My question is how should I deal with a table that is going to grow very large very quickly?
Should I just relax and hope the database will be fine in a few months when this table has over 10 million rows? and then in a year when it has 100 million rows? This is the simplest, but seems like a table that large would have terrible performance.
Should I just archive older data after some time period (a month, a week) and then make the web app query the live table for recent reports and query both the live and archive table for reports covering a larger time span.

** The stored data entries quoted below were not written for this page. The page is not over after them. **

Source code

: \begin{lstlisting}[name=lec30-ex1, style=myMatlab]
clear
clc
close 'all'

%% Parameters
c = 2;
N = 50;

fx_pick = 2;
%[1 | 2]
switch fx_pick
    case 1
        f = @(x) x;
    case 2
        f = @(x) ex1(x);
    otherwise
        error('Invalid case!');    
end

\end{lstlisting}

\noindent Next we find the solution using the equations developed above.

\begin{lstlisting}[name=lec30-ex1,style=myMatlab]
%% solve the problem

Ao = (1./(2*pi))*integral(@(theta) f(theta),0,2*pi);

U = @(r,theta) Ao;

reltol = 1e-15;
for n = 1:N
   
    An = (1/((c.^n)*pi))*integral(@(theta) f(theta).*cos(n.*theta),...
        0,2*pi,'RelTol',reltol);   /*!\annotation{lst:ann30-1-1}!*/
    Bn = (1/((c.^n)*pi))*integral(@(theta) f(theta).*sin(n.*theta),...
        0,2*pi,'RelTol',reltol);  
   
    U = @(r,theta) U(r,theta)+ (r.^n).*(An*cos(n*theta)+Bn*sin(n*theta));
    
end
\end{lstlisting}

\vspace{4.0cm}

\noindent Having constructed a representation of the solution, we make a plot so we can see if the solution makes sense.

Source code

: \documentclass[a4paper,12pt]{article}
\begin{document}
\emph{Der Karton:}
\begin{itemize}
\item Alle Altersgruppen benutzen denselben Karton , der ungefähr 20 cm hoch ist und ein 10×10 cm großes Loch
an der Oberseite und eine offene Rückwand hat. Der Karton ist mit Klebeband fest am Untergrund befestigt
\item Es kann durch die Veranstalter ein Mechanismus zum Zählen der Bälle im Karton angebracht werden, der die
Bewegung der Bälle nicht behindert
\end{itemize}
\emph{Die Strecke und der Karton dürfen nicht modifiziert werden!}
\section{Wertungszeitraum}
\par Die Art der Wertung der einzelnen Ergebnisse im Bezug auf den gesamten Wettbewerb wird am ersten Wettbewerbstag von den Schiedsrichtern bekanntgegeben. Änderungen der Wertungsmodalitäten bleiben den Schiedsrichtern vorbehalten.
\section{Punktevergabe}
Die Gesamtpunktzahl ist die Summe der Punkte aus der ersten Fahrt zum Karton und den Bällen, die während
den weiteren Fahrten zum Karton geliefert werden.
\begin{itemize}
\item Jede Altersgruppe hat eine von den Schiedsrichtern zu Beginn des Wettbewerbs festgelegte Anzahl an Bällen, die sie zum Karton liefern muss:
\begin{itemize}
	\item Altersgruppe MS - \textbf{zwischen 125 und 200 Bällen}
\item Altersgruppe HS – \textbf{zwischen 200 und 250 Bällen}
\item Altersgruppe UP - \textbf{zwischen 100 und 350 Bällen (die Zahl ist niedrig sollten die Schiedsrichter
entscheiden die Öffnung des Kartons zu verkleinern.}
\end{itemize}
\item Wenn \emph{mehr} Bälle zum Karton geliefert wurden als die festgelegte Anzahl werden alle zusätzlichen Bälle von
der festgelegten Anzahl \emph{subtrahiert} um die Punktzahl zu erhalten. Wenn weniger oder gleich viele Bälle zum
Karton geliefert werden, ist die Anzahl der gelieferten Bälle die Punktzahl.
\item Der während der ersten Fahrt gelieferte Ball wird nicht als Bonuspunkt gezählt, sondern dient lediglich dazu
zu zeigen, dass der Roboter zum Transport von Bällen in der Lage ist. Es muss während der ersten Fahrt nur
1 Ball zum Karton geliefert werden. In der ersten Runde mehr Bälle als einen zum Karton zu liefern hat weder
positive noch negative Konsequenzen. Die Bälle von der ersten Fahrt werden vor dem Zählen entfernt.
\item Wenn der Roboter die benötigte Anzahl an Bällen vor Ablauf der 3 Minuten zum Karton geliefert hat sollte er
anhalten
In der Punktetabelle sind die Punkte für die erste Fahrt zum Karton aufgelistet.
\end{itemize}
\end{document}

Should I have an hourly and/or daily aggregate table that sums up the various statuses for a device? If I do this, what's the best way to trigger the aggregation? Cron? DB Trigger? Also I would probably still need to archive.
There must be a more elegant solution to handling this type of data.
I had a similar issue in tracking the number of views seen for advertisers on my site. Initially I was inserting a new row for each view, and as you predict here, that quickly led to the table growing unreasonably large (to the point that it was indeed causing performance issues which ultimately led to my hosting company shutting down the site for a few hours until I had addressed the issue).
The solution I went with is similar to your #3 solution. Instead of inserting a new record when a new view occurs, I update the existing record for the timeframe in question. In my case, I went with daily records for each ad. what timeframe to use for your app would depend entirely on the specifics of your data and your needs.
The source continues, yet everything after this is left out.